NOTE: Don’t confuse the acronym SQL with Microsoft’s database products SQL Server. SQL Server implements Structured Query Language, or SQL, as do most other database.
For example, you might want to get the phone numbers of the entire customer who live in a certain geographic area and have purchased products from you in the last two years.
In a manual system, you would first need to determine which customer live in the area you want. You would perform a manual search of customer records, and then you would identify which customers have made purchases. This type of process could be very involved and time consuming.
In a relational database environment, you could query the database to find all the records that meet your criteria and then print them.
The command to do this might be a single line of code, or it might require thousands of instructions. Obviously, the increase in productivity is a worthwhile investment.
Corporate or organization data is one of an organization’s most valuable assets. It usually resides either in desktop systems or in large centralized database servers.
This information makes the server tempting targets for industrial espionage and damage.
Database servers suffer from all of the vulnerabilities we have discussed to this point. Additionally, the database itself is a complex set of programs that work together to provide access to data.
Early database system connected the end user directly to the data through applications programs. These programs were intended to allow easy data access and to allow transactions to be performed against the database. In a private network, physical security was usually all that was needed to protect the data.
As the Internet has grown, businesses have allowed customer access to such data as tracking orders, reviewing purchase, wiring funds, and virtually any other capabilities they wanted.
This increased interoperability has added more coding, more software, and more complexity to database.
Software manufacturers work hard to keep up with customer demands. Unfortunately, they frequently release software that is prone to security problems.
The increase in demand for database-oriented systems and the security problems introduced by software developers and manufacturers have been the biggest areas of vulnerability for database server.
NOTE: Database need patching just like other applications. You should configure them to use access controls and provide their own levels of security.
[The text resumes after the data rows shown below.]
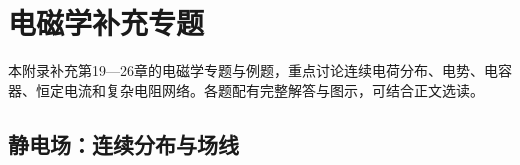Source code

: \begingroup{}
\chapter{电磁学补充专题}



本附录补充第19—26章的电磁学专题与例题，重点讨论连续电荷分布、电势、电容器、恒定电流和复杂电阻网络。各题配有完整解答与图示，可结合正文选读。


\section{静电场：连续分布与场线}

\begingroup

\graphicspath{{../../../sample/xes-original/eighteenth-section/}{../../../sample/xes-original/eighteenth-section/assets/}}


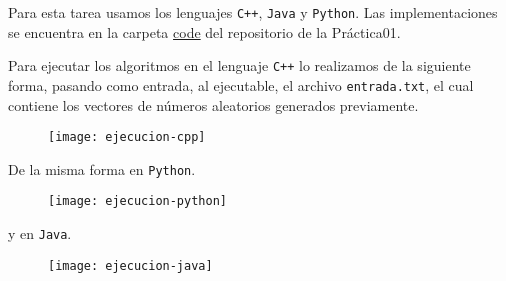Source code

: Para esta tarea usamos los lenguajes \verb!C++!, \verb!Java! y \verb!Python!. Las implementaciones se encuentra en la carpeta \href{https://github.com/syordya/CSUNSA-EDA/tree/master/Practica01/code}{code} del repositorio de la Práctica01.


Para ejecutar los algoritmos en el lenguaje \verb!C++! lo realizamos de la siguiente forma, pasando como entrada, al ejecutable, el archivo \verb!entrada.txt!, el cual contiene los vectores de números aleatorios generados previamente.%
\begin{figure}[H]
  \centering
  \texttt{[image: ejecucion-cpp]}
  \label{fig:ejecucion-cpp}
\end{figure}

De la misma forma en \verb!Python!.%
\begin{figure}[H]
  \centering
  \texttt{[image: ejecucion-python]}
  \label{fig:ejecucion-python}
\end{figure}

y en \verb!Java!.%
\begin{figure}[H]
  \centering
  \texttt{[image: ejecucion-java]}
  \label{fig:ejecucion-java}
\end{figure}

\iffalse
Como se muestra en la figuras \ref{fig:act-1_a} y \ref{fig:act-1_b}.

\begin{figure}[H]

\centering

\begin{minipage}{0.75\textwidth}
  \centering
  \texttt{[image: ejecucion-java]}
  \caption{blablablabalbalabla.}
  \label{fig:act-1_a}
\end{minipage}\hfill

\begin{minipage}{0.75\textwidth}
  \centering
  \texttt{[image: ejecucion-java]}
  \caption{blablablslablala}
  \label{fig:act-1_b}
\end{minipage}

\end{figure}

Como se muestra en la figura \ref{fig:act-3}
\begin{figure}[H]
  \centering
  \texttt{[image: act-3]}
  \caption{Tabla de subneteo para la red 192.168.100.0.}
  \label{fig:act-3}
\end{figure}
\fi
To improve system performance, as well as to improve the security of database, companies have implemented the tiered system model. There different models are explained here:
One-Tier Model: In a one-tier model, or single-tier model environment, the database and the applications exist on a single system. This is common on desktop systems running a standalone database.
Early Unix implementations also worked in this manner; each user would sign on to a terminal and run a dedicated application that accessed the data.
Two-Tier Model: In a two-tier model, the client workstation or system runs an application that communications with the database that is running on a different server. This is a common implementation, and it works well for many applications.
Three-Tier Model: The three-tier model effectively isolates the end user form the database by introducing a middle-tier server.
This server accepts requests from clients, evaluates them, and then sends them on to the database server for processing.
The database server sends the data back to the middle-tier server, which then sends the dat to the client system.
This approach is becoming common in business today. The middle server can also control access to the database and provide additional security.
These three models provide increasing capabilities and complexity. You must manage each system and keep it current in order for it to provide security.